Step	Hyp	Ref	Expression
1		cncfval 24811	. . . 4 ⊢ ((𝐴 ⊆ ℂ ∧ 𝐵 ⊆ ℂ) → (𝐴–cn→𝐵) = {𝑓 ∈ (𝐵 ↑m 𝐴) ∣ ∀𝑥 ∈ 𝐴 ∀𝑦 ∈ ℝ+ ∃𝑧 ∈ ℝ+ ∀𝑤 ∈ 𝐴 ((abs‘(𝑥 − 𝑤)) < 𝑧 → (abs‘((𝑓‘𝑥) − (𝑓‘𝑤))) < 𝑦)})
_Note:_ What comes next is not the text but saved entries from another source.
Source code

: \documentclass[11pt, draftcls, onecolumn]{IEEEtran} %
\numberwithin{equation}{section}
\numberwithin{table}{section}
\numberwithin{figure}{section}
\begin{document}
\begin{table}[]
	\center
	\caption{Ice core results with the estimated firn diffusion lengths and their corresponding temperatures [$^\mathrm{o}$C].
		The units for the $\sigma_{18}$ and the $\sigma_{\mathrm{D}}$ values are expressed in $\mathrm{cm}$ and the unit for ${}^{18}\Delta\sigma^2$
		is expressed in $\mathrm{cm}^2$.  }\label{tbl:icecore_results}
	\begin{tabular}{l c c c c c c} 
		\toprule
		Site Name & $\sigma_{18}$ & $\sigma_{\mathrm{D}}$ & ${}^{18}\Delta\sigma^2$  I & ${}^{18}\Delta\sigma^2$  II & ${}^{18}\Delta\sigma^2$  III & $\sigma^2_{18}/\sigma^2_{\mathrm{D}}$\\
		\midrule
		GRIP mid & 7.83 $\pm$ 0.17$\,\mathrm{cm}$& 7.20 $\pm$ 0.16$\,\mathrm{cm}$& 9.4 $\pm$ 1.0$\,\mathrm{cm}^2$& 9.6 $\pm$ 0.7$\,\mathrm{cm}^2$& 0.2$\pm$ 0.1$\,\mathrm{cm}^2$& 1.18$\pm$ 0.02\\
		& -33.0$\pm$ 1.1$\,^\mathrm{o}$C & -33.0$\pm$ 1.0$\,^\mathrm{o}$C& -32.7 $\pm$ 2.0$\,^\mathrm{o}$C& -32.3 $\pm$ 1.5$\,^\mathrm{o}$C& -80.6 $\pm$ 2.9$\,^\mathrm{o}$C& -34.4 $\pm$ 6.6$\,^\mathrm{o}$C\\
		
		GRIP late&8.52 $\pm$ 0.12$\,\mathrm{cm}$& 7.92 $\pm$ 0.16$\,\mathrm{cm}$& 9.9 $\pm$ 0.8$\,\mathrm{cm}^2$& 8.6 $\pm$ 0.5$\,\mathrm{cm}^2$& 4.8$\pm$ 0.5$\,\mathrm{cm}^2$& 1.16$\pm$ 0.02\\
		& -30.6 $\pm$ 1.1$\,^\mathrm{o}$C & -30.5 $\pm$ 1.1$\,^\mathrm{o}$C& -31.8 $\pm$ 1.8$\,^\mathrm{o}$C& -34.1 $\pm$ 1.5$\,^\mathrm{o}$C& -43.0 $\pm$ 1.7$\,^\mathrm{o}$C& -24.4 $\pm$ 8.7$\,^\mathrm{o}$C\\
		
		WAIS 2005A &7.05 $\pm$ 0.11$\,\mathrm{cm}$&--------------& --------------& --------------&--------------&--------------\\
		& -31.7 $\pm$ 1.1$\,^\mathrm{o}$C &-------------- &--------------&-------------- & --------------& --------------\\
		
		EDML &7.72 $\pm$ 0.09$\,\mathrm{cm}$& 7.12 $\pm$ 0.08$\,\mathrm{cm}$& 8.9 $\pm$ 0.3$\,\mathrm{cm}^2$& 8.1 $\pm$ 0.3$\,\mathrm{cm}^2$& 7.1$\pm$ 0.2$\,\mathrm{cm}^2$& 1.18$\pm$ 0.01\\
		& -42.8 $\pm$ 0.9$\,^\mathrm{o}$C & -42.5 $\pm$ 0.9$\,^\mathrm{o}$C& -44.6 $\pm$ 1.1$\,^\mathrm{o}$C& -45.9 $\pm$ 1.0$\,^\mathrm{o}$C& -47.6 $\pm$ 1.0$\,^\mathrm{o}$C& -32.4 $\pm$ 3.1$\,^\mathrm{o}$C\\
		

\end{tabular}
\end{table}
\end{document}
2	1	eleq2d 2819	. . 3 ⊢ ((𝐴 ⊆ ℂ ∧ 𝐵 ⊆ ℂ) → (𝐹 ∈ (𝐴–cn→𝐵) ↔ 𝐹 ∈ {𝑓 ∈ (𝐵 ↑m 𝐴) ∣ ∀𝑥 ∈ 𝐴 ∀𝑦 ∈ ℝ+ ∃𝑧 ∈ ℝ+ ∀𝑤 ∈ 𝐴 ((abs‘(𝑥 − 𝑤)) < 𝑧 → (abs‘((𝑓‘𝑥) − (𝑓‘𝑤))) < 𝑦)}))
3		fveq1 6829	. . . . . . . . . 10 ⊢ (𝑓 = 𝐹 → (𝑓‘𝑥) = (𝐹‘𝑥))
4		fveq1 6829	. . . . . . . . . 10 ⊢ (𝑓 = 𝐹 → (𝑓‘𝑤) = (𝐹‘𝑤))
5	3, 4	oveq12d 7372	. . . . . . . . 9 ⊢ (𝑓 = 𝐹 → ((𝑓‘𝑥) − (𝑓‘𝑤)) = ((𝐹‘𝑥) − (𝐹‘𝑤)))
6	5	fveq2d 6834	. . . . . . . 8 ⊢ (𝑓 = 𝐹 → (abs‘((𝑓‘𝑥) − (𝑓‘𝑤))) = (abs‘((𝐹‘𝑥) − (𝐹‘𝑤))))
7	6	breq1d 5105	. . . . . . 7 ⊢ (𝑓 = 𝐹 → ((abs‘((𝑓‘𝑥) − (𝑓‘𝑤))) < 𝑦 ↔ (abs‘((𝐹‘𝑥) − (𝐹‘𝑤))) < 𝑦))
8	7	imbi2d 340	. . . . . 6 ⊢ (𝑓 = 𝐹 → (((abs‘(𝑥 − 𝑤)) < 𝑧 → (abs‘((𝑓‘𝑥) − (𝑓‘𝑤))) < 𝑦) ↔ ((abs‘(𝑥 − 𝑤)) < 𝑧 → (abs‘((𝐹‘𝑥) − (𝐹‘𝑤))) < 𝑦)))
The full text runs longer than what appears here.